Saved entries —
◇ ◇ ◇ ◇ ◇

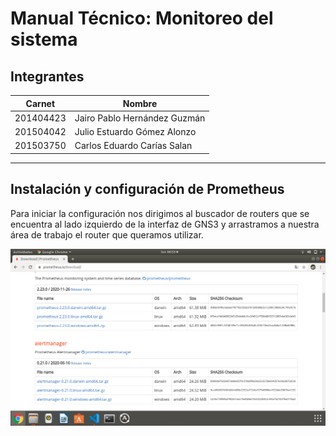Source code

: # Manual Técnico: Monitoreo del sistema

## Integrantes
| Carnet | Nombre |
| ------ | ------ |
| 201404423 | Jairo Pablo Hernández Guzmán |
| 201504042 | Julio Estuardo Gómez Alonzo  |
| 201503750 | Carlos Eduardo Carías Salan |

___


## Instalación y configuración de Prometheus


Para iniciar la configuración nos dirigimos al buscador de routers que se encuentra al lado izquierdo de la interfaz de GNS3 y arrastramos a nuestra área de trabajo el router que queramos utilizar.

![Router](Imagenes/1.png)
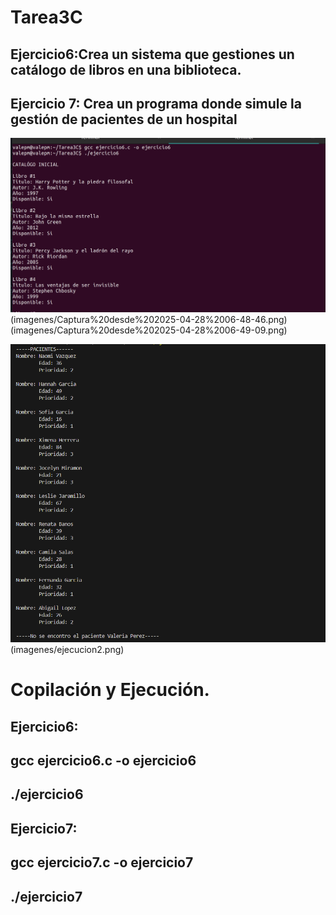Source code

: # Tarea3C

## Ejercicio6:Crea un sistema que gestiones un catálogo de libros en una biblioteca.
## Ejercicio 7: Crea un programa donde simule la gestión de pacientes de un hospital


![Ejecución-6](imagenes/Captura%20desde%202025-04-28%2006-48-29.png)
(imagenes/Captura%20desde%202025-04-28%2006-48-46.png)
(imagenes/Captura%20desde%202025-04-28%2006-49-09.png)



![Ejecución-7](imagenes/ejecucion1.png)
(imagenes/ejecucion2.png)

#  Copilación y Ejecución.
## Ejercicio6:
 ## gcc ejercicio6.c -o ejercicio6
## ./ejercicio6

## Ejercicio7:
 ## gcc ejercicio7.c -o ejercicio7
## ./ejercicio7



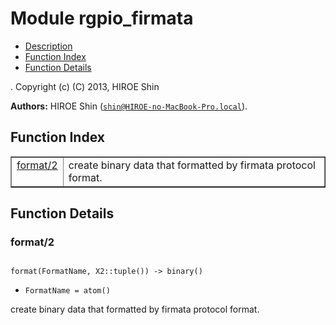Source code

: 

# Module rgpio_firmata #
* [Description](#description)
* [Function Index](#index)
* [Function Details](#functions)


.
Copyright (c) (C) 2013, HIROE Shin

__Authors:__ HIROE Shin ([`shin@HIROE-no-MacBook-Pro.local`](mailto:shin@HIROE-no-MacBook-Pro.local)).
<a name="index"></a>

## Function Index ##


<table width="100%" border="1" cellspacing="0" cellpadding="2" summary="function index"><tr><td valign="top"><a href="#format-2">format/2</a></td><td>create binary data that formatted by firmata protocol format.</td></tr></table>


<a name="functions"></a>

## Function Details ##

<a name="format-2"></a>

### format/2 ###


<pre><code>
format(FormatName, X2::tuple()) -&gt; binary()
</code></pre>

<ul class="definitions"><li><code>FormatName = atom()</code></li></ul>

create binary data that formatted by firmata protocol format.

◇ ◇ ◇ ◇ ◇

To do — Reproduce the data above line for line, from its first line through the line containing "## Function Index ##", both ends included, with the pictures omitted and nothing more.

Your response —
Source code

: # Manual Técnico: Monitoreo del sistema

## Integrantes
| Carnet | Nombre |
| ------ | ------ |
| 201404423 | Jairo Pablo Hernández Guzmán |
| 201504042 | Julio Estuardo Gómez Alonzo  |
| 201503750 | Carlos Eduardo Carías Salan |

___


## Instalación y configuración de Prometheus


Para iniciar la configuración nos dirigimos al buscador de routers que se encuentra al lado izquierdo de la interfaz de GNS3 y arrastramos a nuestra área de trabajo el router que queramos utilizar.

![Router](Imagenes/1.png)
Source code

: # Tarea3C

## Ejercicio6:Crea un sistema que gestiones un catálogo de libros en una biblioteca.
## Ejercicio 7: Crea un programa donde simule la gestión de pacientes de un hospital


![Ejecución-6](imagenes/Captura%20desde%202025-04-28%2006-48-29.png)
(imagenes/Captura%20desde%202025-04-28%2006-48-46.png)
(imagenes/Captura%20desde%202025-04-28%2006-49-09.png)



![Ejecución-7](imagenes/ejecucion1.png)
(imagenes/ejecucion2.png)

#  Copilación y Ejecución.
## Ejercicio6:
 ## gcc ejercicio6.c -o ejercicio6
## ./ejercicio6

## Ejercicio7:
 ## gcc ejercicio7.c -o ejercicio7
## ./ejercicio7



Source code

: 

# Module rgpio_firmata #
* [Description](#description)
* [Function Index](#index)
* [Function Details](#functions)


.
Copyright (c) (C) 2013, HIROE Shin

__Authors:__ HIROE Shin ([`shin@HIROE-no-MacBook-Pro.local`](mailto:shin@HIROE-no-MacBook-Pro.local)).
<a name="index"></a>

## Function Index ##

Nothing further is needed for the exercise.